As far as I have ever seen a table should run the same both ways? I don't see any explanation on how to run the table, and I don't see it in the commentary book either. I also don't see a dash defined anywhere?

Again I am very green at this so I am sure I am just missing something. But thanks for the help.

DLC

PS I am assuming this is in the correct section because that is the book I was referencing.


----------



## north star (Apr 10, 2012)

*= ~ =*

DLC,

Welcome to The Building Codes Forum!   

You have mixed different occupancy groups in your example.

[ "S2 & F1"..........and..........."F2 & S1" ].........Please clarify some

more.

I have always read down in the first column and then across

to find the fire rating application.

*= ~ =*


----------



## codeworks (Apr 10, 2012)

i've understood that to be a "it doesn't work", we're stillin 06, it's the same table, differenrt heading, welcome aboard, the questions never stop, nor does the learning


----------



## gbhammer (Apr 10, 2012)

The dashed line is there to show where not to look. You only look at the area that has a reference 1hr, 2hr, 3hr, 4hr, no separation, and not permitted.


----------



## gbhammer (Apr 10, 2012)

Welcome and enjoy the forum


----------



## north star (Apr 10, 2012)

*~ + ~*

We kept the `03 Table when we adopted the `06 I-codes family.

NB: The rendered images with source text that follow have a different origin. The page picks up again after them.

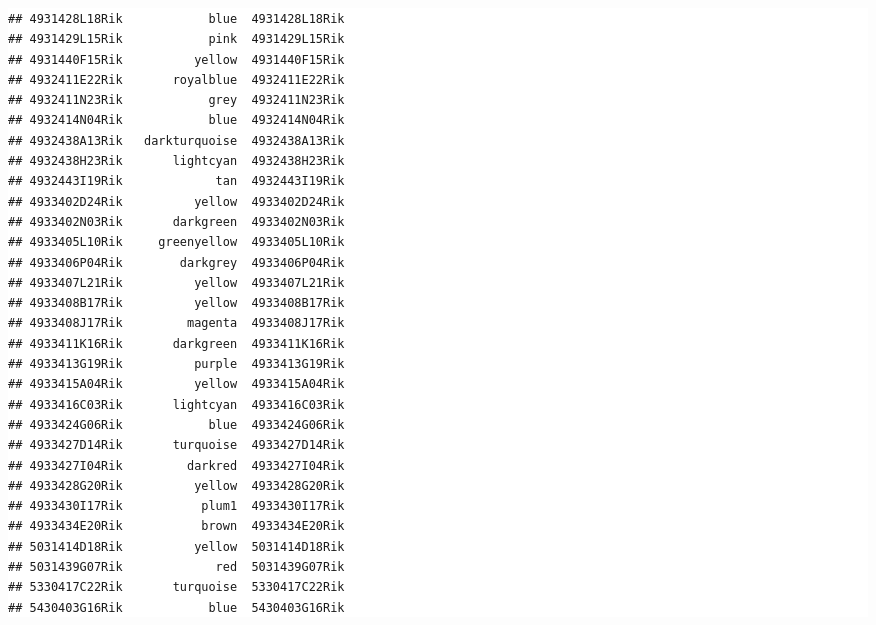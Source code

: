     ## 4931428L18Rik            blue  4931428L18Rik
    ## 4931429L15Rik            pink  4931429L15Rik
    ## 4931440F15Rik          yellow  4931440F15Rik
    ## 4932411E22Rik       royalblue  4932411E22Rik
    ## 4932411N23Rik            grey  4932411N23Rik
    ## 4932414N04Rik            blue  4932414N04Rik
    ## 4932438A13Rik   darkturquoise  4932438A13Rik
    ## 4932438H23Rik       lightcyan  4932438H23Rik
    ## 4932443I19Rik             tan  4932443I19Rik
    ## 4933402D24Rik          yellow  4933402D24Rik
    ## 4933402N03Rik       darkgreen  4933402N03Rik
    ## 4933405L10Rik     greenyellow  4933405L10Rik
    ## 4933406P04Rik        darkgrey  4933406P04Rik
    ## 4933407L21Rik          yellow  4933407L21Rik
    ## 4933408B17Rik          yellow  4933408B17Rik
    ## 4933408J17Rik         magenta  4933408J17Rik
    ## 4933411K16Rik       darkgreen  4933411K16Rik
    ## 4933413G19Rik          purple  4933413G19Rik
    ## 4933415A04Rik          yellow  4933415A04Rik
    ## 4933416C03Rik       lightcyan  4933416C03Rik
    ## 4933424G06Rik            blue  4933424G06Rik
    ## 4933427D14Rik       turquoise  4933427D14Rik
    ## 4933427I04Rik         darkred  4933427I04Rik
    ## 4933428G20Rik          yellow  4933428G20Rik
    ## 4933430I17Rik           plum1  4933430I17Rik
    ## 4933434E20Rik           brown  4933434E20Rik
    ## 5031414D18Rik          yellow  5031414D18Rik
    ## 5031439G07Rik             red  5031439G07Rik
    ## 5330417C22Rik       turquoise  5330417C22Rik
    ## 5430403G16Rik            blue  5430403G16Rik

It is more restrictive, but it is also easier to understand and apply.

*~ + ~*


----------



## DLC (Apr 10, 2012)

gbhammer said:
			
		

> The dashed line is there to show where not to look. You only look at the area that has a reference 1hr, 2hr, 3hr, 4hr, no separation, and not permitted.


Maybe that's the answer right there. So am I understanding the dash is there to keep you from getting the other alternative answer?


----------



## DLC (Apr 10, 2012)

Oh and thanks for the well wishes, it's appreciated. I got A LOT to learn....


----------



## cda (Apr 10, 2012)

Come on in the water is fine

Suggest you attend as many code classes as you can

Welcome, from still code confused

Do you want to say what state you are in??


----------



## gbhammer (Apr 11, 2012)

DLC said:
			
		

> Maybe that's the answer right there. So am I understanding the dash is there to keep you from getting the other alternative answer?


you got it now.


----------



## fatboy (Apr 11, 2012)

Welcome to the forum DLC, wealth of info available here.


----------



## brudgers (Apr 11, 2012)

DLC said:
			
		

> Maybe that's the answer right there. So am I understanding the dash is there to keep you from getting the other alternative answer?


  It makes sure there is only one answer.


----------



## DLC (Apr 11, 2012)

Very good guys. I am in Wa. Thanks for all the help. I'm sure you'll all be hearing from me soon =)


----------



## David Henderson (Apr 11, 2012)

Welcome DLC


----------



## Big Mac (Apr 11, 2012)

Welcome my son, The Table is no longer redundant.  You start with the first category alphabetically and then scan across until you find the second.  The answer is the answer.

All the dashes down below simply mean that the answer has already been provided.  Would suggest it might be worthwhile to spend some time in the commentary.

Good Luck.


----------